* [TASK TO CARRY OUT]:
Search the listing below for the word "argument" and copy each line where it appears.

------ SUPPLIED DATA

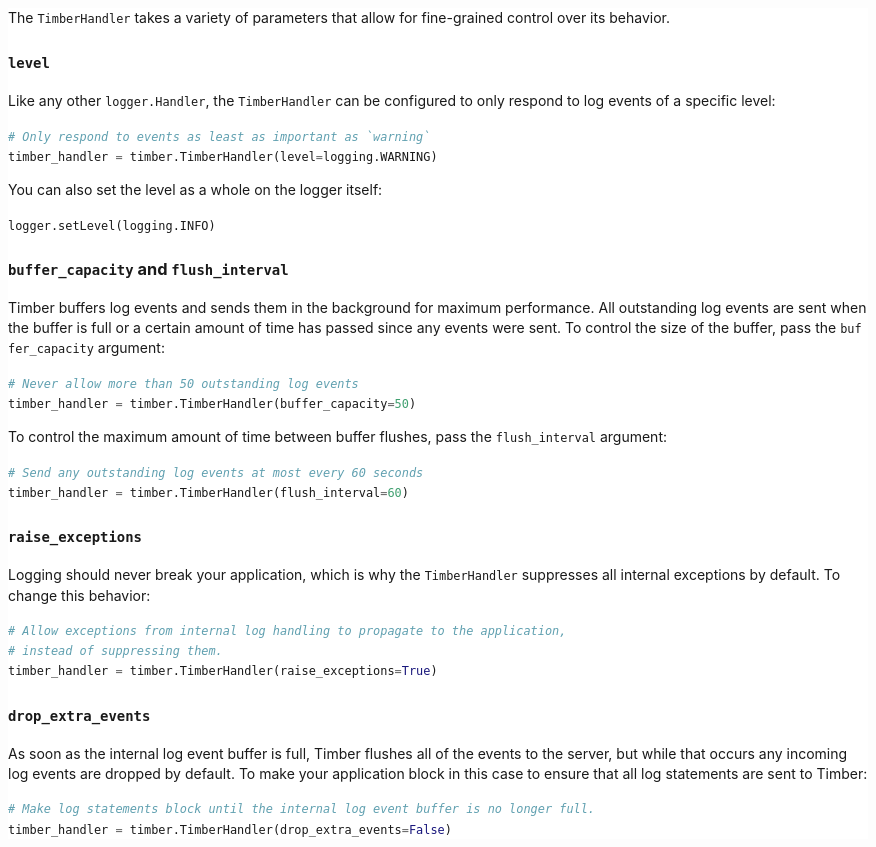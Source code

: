 The `TimberHandler` takes a variety of parameters that allow for fine-grained control over its behavior.

### `level`

Like any other `logger.Handler`, the `TimberHandler` can be configured to only respond to log events of a specific level:

```python
# Only respond to events as least as important as `warning`
timber_handler = timber.TimberHandler(level=logging.WARNING)
```

You can also set the level as a whole on the logger itself:

```python
logger.setLevel(logging.INFO)
```

### `buffer_capacity` and `flush_interval`

Timber buffers log events and sends them in the background for maximum performance. All outstanding log events are sent when the buffer is full or a certain amount of time has passed since any events were sent. To control the size of the buffer, pass the `buffer_capacity` argument:

```python
# Never allow more than 50 outstanding log events
timber_handler = timber.TimberHandler(buffer_capacity=50)
```

To control the maximum amount of time between buffer flushes, pass the `flush_interval` argument:

```python
# Send any outstanding log events at most every 60 seconds
timber_handler = timber.TimberHandler(flush_interval=60)
```

### `raise_exceptions`

Logging should never break your application, which is why the `TimberHandler` suppresses all internal exceptions by default. To change this behavior:

```python
# Allow exceptions from internal log handling to propagate to the application,
# instead of suppressing them.
timber_handler = timber.TimberHandler(raise_exceptions=True)
```

### `drop_extra_events`

As soon as the internal log event buffer is full, Timber flushes all of the events to the server, but while that occurs any incoming log events are dropped by default. To make your application block in this case to ensure that all log statements are sent to Timber:

```python
# Make log statements block until the internal log event buffer is no longer full.
timber_handler = timber.TimberHandler(drop_extra_events=False)
```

------------

* [ANSWER SPACE]:
Timber buffers log events and sends them in the background for maximum performance. All outstanding log events are sent when the buffer is full or a certain amount of time has passed since any events were sent. To control the size of the buffer, pass the `buffer_capacity` argument:
To control the maximum amount of time between buffer flushes, pass the `flush_interval` argument:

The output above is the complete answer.